Copy out every line of the records in which "open" can be found.

## EXTRACTED ENTRIES
---

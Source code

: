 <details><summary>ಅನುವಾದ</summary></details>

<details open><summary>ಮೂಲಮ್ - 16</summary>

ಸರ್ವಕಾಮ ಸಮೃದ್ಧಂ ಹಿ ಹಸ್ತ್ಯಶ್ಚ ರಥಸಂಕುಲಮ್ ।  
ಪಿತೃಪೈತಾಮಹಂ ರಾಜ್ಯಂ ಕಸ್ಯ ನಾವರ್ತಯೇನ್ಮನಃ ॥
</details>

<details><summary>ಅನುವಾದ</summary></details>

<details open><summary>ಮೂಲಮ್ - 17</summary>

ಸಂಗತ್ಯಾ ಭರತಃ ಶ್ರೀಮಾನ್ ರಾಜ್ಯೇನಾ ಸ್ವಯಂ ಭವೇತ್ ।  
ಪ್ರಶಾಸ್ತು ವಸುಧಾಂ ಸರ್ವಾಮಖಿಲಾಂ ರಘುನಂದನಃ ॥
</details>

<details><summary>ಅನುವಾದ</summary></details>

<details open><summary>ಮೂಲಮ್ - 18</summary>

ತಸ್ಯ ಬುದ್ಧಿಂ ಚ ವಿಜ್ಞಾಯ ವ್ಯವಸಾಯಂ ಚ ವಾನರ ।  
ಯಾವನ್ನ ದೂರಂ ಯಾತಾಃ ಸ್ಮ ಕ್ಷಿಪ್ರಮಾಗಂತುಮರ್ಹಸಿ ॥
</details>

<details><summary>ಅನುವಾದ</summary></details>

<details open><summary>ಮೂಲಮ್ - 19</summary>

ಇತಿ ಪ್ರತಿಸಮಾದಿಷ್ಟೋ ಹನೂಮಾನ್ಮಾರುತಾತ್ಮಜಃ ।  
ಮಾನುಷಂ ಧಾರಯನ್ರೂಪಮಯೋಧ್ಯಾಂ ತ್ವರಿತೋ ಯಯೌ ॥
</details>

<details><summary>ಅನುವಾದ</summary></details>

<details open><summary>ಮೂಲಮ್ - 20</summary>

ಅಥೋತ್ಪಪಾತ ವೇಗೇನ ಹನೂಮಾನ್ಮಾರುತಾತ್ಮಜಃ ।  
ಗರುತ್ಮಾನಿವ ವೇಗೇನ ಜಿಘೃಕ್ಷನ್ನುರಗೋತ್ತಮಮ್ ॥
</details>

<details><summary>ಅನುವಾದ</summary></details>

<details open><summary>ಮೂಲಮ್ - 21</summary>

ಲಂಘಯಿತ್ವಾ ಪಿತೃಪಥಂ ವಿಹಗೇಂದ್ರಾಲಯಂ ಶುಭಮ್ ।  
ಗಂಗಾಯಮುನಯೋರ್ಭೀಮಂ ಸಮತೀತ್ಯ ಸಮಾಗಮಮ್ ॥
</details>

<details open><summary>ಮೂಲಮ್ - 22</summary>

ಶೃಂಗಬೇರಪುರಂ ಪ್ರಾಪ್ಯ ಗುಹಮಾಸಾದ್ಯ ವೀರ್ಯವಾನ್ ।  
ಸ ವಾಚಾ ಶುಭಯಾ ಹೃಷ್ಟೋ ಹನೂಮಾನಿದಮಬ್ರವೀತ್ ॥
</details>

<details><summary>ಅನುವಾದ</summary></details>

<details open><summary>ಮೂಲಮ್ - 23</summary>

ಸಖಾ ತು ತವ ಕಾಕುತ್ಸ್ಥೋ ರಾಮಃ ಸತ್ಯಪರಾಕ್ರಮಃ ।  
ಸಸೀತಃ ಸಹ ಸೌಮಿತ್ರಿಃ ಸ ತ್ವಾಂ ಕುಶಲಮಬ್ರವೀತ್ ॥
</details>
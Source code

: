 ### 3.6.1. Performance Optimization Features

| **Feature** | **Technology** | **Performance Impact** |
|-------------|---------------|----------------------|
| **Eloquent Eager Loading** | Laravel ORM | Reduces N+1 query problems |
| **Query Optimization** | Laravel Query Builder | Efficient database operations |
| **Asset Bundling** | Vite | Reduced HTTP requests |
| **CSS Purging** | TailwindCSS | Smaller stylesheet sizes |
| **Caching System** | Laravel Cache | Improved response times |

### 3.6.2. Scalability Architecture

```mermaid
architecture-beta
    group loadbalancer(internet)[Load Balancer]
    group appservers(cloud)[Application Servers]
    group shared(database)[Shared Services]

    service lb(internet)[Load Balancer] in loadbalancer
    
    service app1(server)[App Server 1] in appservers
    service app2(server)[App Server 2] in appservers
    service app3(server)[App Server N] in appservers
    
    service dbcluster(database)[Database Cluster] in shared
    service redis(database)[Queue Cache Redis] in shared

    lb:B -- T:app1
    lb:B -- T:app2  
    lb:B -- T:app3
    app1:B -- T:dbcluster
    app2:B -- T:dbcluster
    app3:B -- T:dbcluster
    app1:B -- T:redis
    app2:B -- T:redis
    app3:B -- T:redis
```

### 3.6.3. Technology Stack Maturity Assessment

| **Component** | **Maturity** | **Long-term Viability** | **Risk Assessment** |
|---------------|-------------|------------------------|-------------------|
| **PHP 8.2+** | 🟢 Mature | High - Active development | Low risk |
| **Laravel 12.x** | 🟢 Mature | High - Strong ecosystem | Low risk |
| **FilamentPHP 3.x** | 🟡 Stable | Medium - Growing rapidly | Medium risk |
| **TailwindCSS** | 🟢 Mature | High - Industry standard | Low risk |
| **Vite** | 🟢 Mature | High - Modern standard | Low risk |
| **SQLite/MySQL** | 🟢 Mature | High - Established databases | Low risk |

---

## FINISHED TASK
<details open><summary>ಮೂಲಮ್ - 16</summary>
<details open><summary>ಮೂಲಮ್ - 17</summary>
<details open><summary>ಮೂಲಮ್ - 18</summary>
<details open><summary>ಮೂಲಮ್ - 19</summary>
<details open><summary>ಮೂಲಮ್ - 20</summary>
<details open><summary>ಮೂಲಮ್ - 21</summary>
<details open><summary>ಮೂಲಮ್ - 22</summary>
<details open><summary>ಮೂಲಮ್ - 23</summary>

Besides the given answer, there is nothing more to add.